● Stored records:
--------------------------------

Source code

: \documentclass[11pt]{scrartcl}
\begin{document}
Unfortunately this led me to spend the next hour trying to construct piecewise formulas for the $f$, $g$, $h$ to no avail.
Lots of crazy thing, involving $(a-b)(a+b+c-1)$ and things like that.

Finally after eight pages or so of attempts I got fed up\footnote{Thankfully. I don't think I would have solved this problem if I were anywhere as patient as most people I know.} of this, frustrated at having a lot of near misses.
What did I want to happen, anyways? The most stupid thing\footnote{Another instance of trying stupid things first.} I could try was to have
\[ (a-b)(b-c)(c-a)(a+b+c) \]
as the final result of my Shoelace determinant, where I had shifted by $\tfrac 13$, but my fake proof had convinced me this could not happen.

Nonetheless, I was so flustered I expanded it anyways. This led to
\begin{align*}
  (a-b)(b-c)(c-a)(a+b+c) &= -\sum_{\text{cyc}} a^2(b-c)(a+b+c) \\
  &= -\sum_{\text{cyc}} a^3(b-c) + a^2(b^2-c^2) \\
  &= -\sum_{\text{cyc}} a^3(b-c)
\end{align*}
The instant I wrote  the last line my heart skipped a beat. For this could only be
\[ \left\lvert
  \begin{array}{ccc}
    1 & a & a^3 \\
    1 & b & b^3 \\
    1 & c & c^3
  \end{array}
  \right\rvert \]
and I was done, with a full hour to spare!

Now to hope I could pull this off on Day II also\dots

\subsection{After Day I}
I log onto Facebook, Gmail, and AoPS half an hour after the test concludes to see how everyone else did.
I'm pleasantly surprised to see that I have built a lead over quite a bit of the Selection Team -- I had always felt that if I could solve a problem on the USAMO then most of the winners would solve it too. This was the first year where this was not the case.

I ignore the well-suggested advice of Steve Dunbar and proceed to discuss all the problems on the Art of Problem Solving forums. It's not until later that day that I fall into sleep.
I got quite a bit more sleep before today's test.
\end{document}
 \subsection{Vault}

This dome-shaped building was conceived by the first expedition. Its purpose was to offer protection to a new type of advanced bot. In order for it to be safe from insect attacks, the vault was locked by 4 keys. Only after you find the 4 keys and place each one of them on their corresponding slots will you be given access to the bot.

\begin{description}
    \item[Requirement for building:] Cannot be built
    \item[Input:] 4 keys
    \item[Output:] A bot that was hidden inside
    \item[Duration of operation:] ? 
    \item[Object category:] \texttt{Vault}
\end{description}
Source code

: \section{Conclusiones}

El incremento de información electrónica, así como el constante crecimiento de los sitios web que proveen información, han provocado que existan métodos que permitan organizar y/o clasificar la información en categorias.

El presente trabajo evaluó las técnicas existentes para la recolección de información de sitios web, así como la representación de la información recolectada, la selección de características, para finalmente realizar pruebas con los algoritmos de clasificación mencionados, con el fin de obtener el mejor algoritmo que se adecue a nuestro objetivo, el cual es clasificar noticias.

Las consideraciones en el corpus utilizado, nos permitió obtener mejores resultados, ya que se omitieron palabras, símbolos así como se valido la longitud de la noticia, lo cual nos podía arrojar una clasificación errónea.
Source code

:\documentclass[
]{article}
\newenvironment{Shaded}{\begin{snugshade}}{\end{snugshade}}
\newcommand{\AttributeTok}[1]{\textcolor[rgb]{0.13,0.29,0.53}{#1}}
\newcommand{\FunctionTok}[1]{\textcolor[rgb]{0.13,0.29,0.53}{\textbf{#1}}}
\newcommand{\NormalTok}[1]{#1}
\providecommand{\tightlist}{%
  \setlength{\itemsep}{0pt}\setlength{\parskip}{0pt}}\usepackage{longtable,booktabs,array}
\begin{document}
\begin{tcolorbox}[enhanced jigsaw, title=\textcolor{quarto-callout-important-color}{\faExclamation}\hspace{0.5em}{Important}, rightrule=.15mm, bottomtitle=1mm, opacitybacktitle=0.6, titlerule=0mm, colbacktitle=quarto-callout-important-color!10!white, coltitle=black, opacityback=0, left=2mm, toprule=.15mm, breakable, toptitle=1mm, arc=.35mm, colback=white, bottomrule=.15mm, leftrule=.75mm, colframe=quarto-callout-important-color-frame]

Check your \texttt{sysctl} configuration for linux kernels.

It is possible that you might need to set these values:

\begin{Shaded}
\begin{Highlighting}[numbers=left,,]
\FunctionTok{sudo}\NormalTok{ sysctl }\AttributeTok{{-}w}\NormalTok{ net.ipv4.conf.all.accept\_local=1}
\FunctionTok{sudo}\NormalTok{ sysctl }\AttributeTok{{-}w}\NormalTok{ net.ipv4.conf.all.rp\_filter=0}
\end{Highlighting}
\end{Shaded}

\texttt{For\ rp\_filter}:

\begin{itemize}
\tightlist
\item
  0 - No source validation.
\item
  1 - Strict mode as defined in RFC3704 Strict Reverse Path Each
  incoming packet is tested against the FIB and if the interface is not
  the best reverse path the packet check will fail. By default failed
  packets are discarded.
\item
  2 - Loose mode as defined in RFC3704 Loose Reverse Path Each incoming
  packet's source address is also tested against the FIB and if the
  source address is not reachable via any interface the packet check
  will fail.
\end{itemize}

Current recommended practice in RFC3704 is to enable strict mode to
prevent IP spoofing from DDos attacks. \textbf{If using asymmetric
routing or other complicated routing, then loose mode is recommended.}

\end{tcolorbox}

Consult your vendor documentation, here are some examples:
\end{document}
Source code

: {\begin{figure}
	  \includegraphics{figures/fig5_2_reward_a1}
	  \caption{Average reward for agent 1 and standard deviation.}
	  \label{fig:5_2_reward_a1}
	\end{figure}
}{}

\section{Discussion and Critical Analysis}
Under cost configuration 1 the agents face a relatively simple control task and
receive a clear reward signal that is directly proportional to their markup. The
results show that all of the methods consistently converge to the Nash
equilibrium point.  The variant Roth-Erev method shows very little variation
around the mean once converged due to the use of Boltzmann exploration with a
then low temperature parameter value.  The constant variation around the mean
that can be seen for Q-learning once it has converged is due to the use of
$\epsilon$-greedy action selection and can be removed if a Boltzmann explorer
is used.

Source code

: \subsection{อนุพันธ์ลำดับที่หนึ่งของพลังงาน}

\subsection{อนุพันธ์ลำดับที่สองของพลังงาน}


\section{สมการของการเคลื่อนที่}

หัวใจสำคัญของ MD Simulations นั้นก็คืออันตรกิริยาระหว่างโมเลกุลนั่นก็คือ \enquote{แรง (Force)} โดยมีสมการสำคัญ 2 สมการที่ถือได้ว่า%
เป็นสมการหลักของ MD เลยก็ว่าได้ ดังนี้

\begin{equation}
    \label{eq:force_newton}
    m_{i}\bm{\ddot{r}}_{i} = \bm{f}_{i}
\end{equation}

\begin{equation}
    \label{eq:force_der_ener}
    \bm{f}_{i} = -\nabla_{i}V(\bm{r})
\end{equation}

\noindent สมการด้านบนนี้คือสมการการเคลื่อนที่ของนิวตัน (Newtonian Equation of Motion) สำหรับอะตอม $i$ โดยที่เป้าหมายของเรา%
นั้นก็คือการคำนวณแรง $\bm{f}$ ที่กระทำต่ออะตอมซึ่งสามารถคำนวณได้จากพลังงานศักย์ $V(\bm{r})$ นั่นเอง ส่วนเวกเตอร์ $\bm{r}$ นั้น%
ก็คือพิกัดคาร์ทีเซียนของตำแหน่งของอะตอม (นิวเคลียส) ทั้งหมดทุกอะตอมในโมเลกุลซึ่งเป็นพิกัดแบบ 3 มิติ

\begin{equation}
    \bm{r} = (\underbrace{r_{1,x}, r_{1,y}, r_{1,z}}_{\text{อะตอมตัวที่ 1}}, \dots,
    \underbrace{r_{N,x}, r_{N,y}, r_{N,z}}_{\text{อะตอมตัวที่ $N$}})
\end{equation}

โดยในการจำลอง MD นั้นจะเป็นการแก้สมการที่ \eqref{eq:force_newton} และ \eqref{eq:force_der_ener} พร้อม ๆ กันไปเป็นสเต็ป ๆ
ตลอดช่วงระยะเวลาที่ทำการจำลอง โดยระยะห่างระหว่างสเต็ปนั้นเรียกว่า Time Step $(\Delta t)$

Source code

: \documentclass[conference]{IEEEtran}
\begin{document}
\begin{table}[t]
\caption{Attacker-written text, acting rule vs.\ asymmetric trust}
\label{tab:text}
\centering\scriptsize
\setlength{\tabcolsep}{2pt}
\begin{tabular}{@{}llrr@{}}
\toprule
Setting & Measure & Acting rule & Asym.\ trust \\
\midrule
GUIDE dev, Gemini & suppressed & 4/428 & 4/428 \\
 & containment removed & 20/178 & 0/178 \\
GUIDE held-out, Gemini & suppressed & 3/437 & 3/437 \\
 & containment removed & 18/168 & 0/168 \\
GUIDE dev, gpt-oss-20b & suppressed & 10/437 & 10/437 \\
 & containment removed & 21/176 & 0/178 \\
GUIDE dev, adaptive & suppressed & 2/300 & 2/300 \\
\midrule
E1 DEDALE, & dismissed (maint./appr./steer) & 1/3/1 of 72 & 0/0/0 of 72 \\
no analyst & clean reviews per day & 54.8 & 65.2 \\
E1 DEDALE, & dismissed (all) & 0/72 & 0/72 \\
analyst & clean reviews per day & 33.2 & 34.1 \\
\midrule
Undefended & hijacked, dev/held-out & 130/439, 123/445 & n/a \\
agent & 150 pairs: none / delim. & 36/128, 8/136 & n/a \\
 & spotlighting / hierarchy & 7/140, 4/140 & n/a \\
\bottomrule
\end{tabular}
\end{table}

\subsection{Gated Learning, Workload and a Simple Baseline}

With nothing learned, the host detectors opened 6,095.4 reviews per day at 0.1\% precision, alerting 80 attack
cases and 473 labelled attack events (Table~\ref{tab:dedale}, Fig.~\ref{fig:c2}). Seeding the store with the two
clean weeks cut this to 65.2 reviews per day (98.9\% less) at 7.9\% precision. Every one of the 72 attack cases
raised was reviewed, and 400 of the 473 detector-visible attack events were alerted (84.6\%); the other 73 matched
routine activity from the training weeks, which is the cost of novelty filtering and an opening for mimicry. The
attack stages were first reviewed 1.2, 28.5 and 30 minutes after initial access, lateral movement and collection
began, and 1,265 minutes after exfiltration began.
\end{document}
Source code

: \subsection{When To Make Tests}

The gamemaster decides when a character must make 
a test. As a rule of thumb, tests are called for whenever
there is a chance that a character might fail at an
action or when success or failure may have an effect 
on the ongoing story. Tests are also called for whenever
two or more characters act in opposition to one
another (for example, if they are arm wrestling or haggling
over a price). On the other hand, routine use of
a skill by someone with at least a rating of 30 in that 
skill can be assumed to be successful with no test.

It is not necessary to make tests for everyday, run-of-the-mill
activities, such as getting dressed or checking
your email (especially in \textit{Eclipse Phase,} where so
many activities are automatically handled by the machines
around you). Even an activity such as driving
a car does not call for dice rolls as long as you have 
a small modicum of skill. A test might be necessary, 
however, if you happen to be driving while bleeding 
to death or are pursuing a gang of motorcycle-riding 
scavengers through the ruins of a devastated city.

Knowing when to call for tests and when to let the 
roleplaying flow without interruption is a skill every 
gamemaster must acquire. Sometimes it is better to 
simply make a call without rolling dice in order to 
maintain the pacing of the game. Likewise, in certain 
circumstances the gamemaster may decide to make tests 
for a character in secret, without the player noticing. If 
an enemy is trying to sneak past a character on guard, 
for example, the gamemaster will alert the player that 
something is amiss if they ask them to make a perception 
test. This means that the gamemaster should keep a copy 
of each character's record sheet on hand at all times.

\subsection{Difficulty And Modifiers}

--------------------------------

● What you need to do:
Lines containing the word "action" are to be pulled from the records and copied.

● Finished exercise:
$\epsilon$-greedy action selection and can be removed if a Boltzmann explorer
action or when success or failure may have an effect 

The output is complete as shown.